その一方で、マーレ編は「私は人類が優雅に暮らす壁の外から来た」というモノローグから始まりました。マーレ国を含む外の世界は少なくともパラディ島に比べればかなり裕福であり、とりあえず生きていくのに苦労しない程度の衣食住のリソースがあることが最初から提示されているのですね。よって、もしクーデター編における「飢えから解放されれば倫理は復活する」という想定が正しいのであれば、差し迫った生命の危機が無い世界においては倫理は正しく機能し、安全保障の問題は自動的に解決されているはずです。しかし、実際には依然として世界中がパラディ島の「地ならし」を脅威だと考えており、自国の安全のためにパラディ島への侵攻を肯定します。飢えていないのに倫理が働いていないのです。世界に倫理はなく、クーデター編で取った解決方法は不可能になります。

次に「偽史統治」について。真実の解明が事態を変えないことはマーレ編に入った段階から提示されています。
クーデター編では「実は歴史は王家が100年前に改竄したものである」と発覚するまでに相当な労力と時間を要したように、真実にはそれ相応の重みがありました。しかしマーレ編では「エルディアがマーレを虐げた」とか「エルディアがマーレを救った」とかいう話は最初から白日の下に投げ出されており、絶対の真実としての重みを持ちません。いずれもそれぞれの陣営のバイアスを通して見たプロパガンダ的創作物に過ぎないことが明示されているため、真相がいずれであるかは大した問題ではないのです。今更どちらかが「真実」だと判明したところで、それは偽史によって上書き消去されるだけなので闘争が終わることはありません。

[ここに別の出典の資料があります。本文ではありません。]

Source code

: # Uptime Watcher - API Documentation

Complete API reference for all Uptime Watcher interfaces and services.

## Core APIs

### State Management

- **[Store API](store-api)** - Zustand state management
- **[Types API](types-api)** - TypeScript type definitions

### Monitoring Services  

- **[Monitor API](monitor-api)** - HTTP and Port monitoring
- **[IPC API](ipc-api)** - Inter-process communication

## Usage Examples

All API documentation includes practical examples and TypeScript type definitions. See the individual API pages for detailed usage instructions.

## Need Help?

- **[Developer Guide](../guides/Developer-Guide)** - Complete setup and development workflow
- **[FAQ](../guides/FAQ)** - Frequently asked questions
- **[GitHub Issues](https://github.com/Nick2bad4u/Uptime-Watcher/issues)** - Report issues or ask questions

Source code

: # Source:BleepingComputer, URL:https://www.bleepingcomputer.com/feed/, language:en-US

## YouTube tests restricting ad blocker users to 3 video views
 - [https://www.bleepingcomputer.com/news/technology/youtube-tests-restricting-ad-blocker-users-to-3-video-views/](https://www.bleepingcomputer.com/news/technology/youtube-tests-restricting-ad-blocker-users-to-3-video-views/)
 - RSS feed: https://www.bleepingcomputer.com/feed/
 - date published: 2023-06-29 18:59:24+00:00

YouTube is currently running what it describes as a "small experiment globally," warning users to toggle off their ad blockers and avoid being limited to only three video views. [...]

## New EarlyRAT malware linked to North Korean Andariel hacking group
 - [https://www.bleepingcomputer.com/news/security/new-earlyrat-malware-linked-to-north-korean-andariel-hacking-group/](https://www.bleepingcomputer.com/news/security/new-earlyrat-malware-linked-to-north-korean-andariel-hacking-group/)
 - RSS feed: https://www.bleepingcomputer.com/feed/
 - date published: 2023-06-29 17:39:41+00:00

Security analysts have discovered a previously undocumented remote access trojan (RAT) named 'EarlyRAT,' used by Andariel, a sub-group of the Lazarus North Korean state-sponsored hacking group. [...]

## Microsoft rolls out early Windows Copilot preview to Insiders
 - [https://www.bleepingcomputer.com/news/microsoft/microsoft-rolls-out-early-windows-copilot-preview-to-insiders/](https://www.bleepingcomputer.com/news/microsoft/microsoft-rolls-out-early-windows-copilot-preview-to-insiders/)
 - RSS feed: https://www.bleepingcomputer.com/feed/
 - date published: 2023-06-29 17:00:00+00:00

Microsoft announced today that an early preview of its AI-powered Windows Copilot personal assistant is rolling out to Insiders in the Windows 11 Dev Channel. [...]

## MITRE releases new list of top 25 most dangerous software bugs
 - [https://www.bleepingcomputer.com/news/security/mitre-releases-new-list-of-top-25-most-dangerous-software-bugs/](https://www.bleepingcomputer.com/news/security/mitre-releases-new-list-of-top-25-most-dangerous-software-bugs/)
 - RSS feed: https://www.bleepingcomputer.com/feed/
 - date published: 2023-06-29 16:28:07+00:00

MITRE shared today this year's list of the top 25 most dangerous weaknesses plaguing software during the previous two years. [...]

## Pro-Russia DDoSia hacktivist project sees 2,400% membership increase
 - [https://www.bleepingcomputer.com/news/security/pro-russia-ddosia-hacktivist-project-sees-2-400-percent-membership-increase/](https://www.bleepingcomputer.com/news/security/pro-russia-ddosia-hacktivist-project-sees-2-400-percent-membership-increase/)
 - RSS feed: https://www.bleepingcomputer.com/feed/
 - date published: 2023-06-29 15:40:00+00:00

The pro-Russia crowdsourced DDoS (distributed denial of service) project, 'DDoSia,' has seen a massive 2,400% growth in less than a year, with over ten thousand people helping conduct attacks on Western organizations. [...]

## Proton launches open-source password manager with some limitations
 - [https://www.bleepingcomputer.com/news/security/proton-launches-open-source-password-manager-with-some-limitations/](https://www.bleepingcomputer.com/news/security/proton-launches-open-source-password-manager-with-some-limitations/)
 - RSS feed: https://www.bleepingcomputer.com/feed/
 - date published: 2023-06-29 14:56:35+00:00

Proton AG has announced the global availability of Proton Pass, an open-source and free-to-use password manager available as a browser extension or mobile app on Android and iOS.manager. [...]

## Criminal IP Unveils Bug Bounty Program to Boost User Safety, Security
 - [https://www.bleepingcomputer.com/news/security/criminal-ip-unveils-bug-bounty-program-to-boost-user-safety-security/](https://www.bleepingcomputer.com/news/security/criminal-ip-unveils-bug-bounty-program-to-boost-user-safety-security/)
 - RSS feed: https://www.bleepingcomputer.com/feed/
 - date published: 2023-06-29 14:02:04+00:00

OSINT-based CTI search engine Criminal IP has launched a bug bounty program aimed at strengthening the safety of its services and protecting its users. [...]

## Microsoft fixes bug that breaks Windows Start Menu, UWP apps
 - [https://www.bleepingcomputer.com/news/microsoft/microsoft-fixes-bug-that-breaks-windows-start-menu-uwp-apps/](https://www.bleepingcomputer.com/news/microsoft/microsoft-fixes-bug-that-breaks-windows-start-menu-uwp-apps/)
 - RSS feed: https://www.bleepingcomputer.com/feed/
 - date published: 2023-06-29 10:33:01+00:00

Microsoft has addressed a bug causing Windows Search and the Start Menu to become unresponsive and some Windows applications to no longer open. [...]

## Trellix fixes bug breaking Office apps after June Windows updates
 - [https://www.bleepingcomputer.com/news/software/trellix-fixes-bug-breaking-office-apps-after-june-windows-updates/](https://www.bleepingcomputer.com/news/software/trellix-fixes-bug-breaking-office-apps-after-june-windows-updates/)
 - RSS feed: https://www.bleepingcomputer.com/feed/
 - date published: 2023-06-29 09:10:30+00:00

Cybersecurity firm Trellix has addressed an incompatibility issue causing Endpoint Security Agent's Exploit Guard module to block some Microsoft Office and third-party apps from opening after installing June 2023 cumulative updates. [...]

また、ややトリッキーではありますが、「真実を探る」という段階が終了したことを示す根拠として「大地の悪魔」というワードの不毛さに注目することもできます。
地下室で開示された真実の歴史において、スタート地点にあるのは「大地の悪魔との契約」でした。それによって巨人が生まれ、巨人を巡る闘争史がスタートしました。では、今まで「そもそも巨人とは?」「巨人化の条件は?」ということを散々追い求めてきたのだから、今回も「そもそも大地の悪魔とは?」「契約の条件は?」という追求を行ってもよいように思います。
しかし、実際には「大地の悪魔」には誰も興味を示していません。調査兵団もエルディアもマールも世界も、「大地の悪魔」に関する調査を試みる派閥は存在しません。ここに決定的なスタンスの転換があります。「ファンタジー設定についての真相を究明する」という態度自体が、調査兵団がイェーガー家の地下室に辿り着いた時点で打ち切られているのです。それは恐らく、仮に大地の悪魔について掘り下げて一つの原因に辿り着いても、今度は更にその原因について遡る羽目になってキリがないからです。つまり、誰も「大地の悪魔」に興味を持たない不自然さは「これ以上は不毛だから、『大地の悪魔』よりも先はファンタジー設定の真実を遡りませんよ」というメタ・メッセージであると理解できます。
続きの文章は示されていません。